### About this task
Begin with the first line of the entries below. Copy each line exactly, stopping after the one that contains "5291 | 2024-03-02".

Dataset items
—————

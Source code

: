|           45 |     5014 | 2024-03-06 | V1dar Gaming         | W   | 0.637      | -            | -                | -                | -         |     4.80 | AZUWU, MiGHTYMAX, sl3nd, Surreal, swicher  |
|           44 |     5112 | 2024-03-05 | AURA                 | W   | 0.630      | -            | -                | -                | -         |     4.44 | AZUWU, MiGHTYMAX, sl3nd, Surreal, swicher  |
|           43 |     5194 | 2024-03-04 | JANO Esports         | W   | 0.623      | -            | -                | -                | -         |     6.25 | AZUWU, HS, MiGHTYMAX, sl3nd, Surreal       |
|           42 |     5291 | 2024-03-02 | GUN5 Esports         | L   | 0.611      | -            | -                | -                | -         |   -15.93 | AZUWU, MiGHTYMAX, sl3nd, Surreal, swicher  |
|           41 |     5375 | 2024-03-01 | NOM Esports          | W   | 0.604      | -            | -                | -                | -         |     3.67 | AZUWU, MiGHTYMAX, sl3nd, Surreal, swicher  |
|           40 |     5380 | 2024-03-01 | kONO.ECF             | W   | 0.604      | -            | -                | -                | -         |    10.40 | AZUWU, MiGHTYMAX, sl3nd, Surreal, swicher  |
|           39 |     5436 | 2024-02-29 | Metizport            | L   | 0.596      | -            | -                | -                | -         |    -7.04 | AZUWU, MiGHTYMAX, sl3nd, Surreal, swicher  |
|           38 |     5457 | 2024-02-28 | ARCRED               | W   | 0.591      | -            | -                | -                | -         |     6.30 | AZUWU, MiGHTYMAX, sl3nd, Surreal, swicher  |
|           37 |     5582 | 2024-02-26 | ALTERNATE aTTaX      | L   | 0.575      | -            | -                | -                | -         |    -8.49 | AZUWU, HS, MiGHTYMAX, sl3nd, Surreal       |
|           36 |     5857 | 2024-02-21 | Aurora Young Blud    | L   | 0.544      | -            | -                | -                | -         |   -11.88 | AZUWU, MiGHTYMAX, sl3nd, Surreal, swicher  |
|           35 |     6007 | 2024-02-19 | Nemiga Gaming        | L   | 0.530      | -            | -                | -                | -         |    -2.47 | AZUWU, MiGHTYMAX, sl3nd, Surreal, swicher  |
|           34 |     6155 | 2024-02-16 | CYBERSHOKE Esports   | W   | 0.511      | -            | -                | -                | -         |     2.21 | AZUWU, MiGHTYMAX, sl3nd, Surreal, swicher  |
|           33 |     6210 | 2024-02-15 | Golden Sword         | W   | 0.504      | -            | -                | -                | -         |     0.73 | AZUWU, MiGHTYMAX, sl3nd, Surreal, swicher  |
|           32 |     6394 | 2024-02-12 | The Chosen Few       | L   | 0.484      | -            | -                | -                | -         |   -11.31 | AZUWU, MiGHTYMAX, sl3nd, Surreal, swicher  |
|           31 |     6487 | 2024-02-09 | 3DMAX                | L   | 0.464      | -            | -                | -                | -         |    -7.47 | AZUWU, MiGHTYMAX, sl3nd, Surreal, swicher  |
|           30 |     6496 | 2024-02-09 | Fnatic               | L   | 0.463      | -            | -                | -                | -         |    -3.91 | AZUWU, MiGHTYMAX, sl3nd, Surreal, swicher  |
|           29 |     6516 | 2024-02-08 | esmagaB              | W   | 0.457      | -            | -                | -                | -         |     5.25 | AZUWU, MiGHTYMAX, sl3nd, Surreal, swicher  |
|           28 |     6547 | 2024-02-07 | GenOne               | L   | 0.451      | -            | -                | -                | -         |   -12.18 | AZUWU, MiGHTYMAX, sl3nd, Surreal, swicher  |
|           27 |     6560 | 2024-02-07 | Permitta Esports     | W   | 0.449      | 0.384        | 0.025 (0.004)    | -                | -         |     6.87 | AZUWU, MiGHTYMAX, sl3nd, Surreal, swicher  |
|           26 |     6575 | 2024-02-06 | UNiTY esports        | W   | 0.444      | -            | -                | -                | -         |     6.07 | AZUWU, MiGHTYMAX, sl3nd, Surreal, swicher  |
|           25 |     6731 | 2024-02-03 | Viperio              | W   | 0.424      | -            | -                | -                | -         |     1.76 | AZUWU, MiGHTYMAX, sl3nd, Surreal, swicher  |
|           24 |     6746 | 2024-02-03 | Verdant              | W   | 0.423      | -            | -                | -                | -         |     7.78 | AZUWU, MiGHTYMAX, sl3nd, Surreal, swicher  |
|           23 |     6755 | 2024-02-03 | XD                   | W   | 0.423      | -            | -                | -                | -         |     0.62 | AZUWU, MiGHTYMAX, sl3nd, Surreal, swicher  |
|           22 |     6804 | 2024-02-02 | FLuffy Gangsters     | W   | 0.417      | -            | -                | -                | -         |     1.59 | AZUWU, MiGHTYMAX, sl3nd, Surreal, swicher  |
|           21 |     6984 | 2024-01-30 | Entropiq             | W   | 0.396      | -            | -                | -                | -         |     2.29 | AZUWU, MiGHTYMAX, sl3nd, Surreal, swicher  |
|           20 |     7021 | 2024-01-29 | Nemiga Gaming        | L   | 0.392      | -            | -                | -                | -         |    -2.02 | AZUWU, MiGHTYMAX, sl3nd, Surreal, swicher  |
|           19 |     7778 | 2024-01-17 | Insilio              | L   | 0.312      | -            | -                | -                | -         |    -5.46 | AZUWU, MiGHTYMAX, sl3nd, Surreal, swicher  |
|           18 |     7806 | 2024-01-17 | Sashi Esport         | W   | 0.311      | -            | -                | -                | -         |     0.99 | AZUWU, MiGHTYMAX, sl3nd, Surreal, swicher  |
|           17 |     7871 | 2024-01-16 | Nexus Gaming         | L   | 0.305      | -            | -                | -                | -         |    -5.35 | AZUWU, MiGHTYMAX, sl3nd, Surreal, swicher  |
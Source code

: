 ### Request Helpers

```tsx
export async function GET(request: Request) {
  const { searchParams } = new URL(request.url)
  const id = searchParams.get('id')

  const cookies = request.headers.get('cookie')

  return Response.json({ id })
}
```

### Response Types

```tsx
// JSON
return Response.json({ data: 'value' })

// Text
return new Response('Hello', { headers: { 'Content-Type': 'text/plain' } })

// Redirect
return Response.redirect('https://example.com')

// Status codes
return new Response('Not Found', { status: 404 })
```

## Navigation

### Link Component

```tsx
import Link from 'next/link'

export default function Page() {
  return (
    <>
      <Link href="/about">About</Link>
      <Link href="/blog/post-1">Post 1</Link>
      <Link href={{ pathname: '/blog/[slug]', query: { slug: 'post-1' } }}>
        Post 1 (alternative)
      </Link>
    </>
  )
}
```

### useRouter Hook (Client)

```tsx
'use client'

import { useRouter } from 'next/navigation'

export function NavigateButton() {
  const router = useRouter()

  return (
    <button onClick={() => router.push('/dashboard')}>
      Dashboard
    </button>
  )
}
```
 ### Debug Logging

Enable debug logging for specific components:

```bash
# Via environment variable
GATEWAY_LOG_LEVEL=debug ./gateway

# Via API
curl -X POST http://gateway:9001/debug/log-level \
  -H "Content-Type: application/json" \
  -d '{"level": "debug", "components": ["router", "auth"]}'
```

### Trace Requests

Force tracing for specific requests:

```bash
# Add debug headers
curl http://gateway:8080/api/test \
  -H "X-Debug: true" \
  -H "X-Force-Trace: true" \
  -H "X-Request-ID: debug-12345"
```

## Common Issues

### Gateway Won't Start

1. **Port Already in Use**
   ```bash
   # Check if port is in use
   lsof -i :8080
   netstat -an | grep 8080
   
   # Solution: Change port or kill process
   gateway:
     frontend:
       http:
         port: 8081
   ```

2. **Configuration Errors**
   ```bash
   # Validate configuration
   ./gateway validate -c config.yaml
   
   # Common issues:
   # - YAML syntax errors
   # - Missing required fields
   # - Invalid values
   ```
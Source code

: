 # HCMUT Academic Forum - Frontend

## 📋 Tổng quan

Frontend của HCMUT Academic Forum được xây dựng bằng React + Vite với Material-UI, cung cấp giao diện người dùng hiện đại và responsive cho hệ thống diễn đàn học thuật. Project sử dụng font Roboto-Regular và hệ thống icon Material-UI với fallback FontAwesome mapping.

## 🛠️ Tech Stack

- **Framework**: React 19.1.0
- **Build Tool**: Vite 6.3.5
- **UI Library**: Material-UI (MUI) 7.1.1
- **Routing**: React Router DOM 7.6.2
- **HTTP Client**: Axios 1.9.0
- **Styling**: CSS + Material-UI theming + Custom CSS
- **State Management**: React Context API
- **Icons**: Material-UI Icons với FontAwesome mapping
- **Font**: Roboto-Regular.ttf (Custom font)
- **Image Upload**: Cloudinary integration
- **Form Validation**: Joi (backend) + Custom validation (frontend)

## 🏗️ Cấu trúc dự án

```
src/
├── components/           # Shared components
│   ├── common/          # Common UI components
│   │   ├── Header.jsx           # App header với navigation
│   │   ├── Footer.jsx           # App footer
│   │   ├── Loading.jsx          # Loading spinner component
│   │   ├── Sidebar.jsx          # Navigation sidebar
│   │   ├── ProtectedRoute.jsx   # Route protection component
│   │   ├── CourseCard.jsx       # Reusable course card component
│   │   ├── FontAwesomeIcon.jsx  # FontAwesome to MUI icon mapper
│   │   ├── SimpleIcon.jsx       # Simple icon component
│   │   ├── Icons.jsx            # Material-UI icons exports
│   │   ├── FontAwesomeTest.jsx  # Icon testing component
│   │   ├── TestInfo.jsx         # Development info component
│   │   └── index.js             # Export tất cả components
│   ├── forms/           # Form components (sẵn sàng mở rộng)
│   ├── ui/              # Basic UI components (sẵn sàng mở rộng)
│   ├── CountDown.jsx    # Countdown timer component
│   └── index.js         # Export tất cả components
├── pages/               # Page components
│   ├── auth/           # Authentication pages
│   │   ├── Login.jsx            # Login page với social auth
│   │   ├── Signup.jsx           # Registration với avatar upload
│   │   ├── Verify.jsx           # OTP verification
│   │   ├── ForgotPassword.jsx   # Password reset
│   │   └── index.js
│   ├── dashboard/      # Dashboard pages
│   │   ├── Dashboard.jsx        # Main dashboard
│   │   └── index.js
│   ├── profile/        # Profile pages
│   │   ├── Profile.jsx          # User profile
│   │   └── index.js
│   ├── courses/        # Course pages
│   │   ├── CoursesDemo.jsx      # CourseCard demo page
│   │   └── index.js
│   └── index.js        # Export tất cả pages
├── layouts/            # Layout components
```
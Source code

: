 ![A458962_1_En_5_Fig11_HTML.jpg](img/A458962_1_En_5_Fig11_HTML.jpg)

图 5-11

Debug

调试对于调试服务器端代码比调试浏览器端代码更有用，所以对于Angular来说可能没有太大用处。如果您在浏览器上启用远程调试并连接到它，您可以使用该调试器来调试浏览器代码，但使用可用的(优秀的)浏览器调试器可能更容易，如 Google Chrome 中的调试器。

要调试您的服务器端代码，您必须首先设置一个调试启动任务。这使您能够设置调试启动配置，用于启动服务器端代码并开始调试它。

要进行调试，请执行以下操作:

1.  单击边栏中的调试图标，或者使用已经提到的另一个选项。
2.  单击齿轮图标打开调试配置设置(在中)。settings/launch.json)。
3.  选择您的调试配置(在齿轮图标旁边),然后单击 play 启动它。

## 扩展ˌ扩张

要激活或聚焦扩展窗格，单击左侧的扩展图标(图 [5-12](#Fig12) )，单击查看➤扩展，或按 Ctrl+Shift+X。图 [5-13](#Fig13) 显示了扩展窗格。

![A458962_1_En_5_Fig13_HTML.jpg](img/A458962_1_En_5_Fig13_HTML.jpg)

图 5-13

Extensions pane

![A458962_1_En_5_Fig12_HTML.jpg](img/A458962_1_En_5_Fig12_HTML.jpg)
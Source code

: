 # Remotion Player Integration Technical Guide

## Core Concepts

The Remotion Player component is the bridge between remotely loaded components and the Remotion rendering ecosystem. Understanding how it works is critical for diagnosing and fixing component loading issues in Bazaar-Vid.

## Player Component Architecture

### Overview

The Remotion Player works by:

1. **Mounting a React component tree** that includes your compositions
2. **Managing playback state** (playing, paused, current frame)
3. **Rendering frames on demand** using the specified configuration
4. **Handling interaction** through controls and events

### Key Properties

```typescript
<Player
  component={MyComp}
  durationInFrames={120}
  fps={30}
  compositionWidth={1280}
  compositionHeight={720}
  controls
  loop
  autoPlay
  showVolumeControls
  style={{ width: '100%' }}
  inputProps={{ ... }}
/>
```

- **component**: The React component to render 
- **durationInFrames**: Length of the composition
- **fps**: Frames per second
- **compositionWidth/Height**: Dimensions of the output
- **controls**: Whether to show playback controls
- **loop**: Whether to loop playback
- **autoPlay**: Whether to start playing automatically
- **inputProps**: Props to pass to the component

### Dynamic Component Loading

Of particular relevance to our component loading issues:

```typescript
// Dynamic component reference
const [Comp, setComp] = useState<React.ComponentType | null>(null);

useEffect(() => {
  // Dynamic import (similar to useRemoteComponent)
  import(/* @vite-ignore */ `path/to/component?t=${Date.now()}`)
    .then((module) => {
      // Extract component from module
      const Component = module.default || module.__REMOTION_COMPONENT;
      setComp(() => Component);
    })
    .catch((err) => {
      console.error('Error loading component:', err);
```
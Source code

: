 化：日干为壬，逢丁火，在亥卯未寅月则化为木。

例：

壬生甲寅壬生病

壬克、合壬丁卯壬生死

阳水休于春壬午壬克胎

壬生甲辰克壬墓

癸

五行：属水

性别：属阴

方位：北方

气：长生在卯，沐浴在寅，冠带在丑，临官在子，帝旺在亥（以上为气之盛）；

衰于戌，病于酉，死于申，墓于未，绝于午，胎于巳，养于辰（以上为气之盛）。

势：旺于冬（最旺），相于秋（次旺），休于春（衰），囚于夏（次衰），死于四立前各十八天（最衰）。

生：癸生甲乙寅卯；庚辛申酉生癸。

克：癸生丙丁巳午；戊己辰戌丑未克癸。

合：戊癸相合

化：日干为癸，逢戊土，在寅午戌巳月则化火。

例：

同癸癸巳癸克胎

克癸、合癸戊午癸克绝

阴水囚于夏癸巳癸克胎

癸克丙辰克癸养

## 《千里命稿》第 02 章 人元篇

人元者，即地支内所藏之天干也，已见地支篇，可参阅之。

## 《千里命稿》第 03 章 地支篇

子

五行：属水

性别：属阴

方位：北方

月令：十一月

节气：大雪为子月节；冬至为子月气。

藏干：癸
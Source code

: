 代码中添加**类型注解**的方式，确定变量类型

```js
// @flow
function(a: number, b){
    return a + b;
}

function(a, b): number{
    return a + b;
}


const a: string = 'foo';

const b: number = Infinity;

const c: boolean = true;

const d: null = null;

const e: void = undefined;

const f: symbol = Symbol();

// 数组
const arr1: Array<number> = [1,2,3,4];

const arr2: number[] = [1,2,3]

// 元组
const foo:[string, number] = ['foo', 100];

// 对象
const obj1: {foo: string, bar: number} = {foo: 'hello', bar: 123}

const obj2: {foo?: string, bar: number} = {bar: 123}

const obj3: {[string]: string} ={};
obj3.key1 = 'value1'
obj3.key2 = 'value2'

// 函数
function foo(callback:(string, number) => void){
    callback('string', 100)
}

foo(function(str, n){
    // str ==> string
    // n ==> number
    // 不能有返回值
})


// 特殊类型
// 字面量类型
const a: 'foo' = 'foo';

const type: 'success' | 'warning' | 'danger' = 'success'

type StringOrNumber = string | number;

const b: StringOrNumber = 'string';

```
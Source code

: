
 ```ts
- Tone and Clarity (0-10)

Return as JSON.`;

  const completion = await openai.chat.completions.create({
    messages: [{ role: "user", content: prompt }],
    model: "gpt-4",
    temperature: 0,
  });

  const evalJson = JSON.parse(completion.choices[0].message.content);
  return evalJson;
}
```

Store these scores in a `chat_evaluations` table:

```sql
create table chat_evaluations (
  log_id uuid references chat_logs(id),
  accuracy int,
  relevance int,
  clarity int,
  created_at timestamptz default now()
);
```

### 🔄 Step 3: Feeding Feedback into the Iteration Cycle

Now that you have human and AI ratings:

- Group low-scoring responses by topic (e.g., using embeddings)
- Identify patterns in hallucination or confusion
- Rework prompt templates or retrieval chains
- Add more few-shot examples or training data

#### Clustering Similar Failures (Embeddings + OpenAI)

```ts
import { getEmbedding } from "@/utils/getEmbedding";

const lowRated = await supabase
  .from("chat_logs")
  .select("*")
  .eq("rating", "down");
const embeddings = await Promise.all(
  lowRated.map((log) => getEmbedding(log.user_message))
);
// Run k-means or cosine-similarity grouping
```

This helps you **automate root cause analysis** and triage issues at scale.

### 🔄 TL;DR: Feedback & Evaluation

—————

### Finished exercise
Source code

:|           45 |     5014 | 2024-03-06 | V1dar Gaming         | W   | 0.637      | -            | -                | -                | -         |     4.80 | AZUWU, MiGHTYMAX, sl3nd, Surreal, swicher  |
|           44 |     5112 | 2024-03-05 | AURA                 | W   | 0.630      | -            | -                | -                | -         |     4.44 | AZUWU, MiGHTYMAX, sl3nd, Surreal, swicher  |
|           43 |     5194 | 2024-03-04 | JANO Esports         | W   | 0.623      | -            | -                | -                | -         |     6.25 | AZUWU, HS, MiGHTYMAX, sl3nd, Surreal       |
|           42 |     5291 | 2024-03-02 | GUN5 Esports         | L   | 0.611      | -            | -                | -                | -         |   -15.93 | AZUWU, MiGHTYMAX, sl3nd, Surreal, swicher  |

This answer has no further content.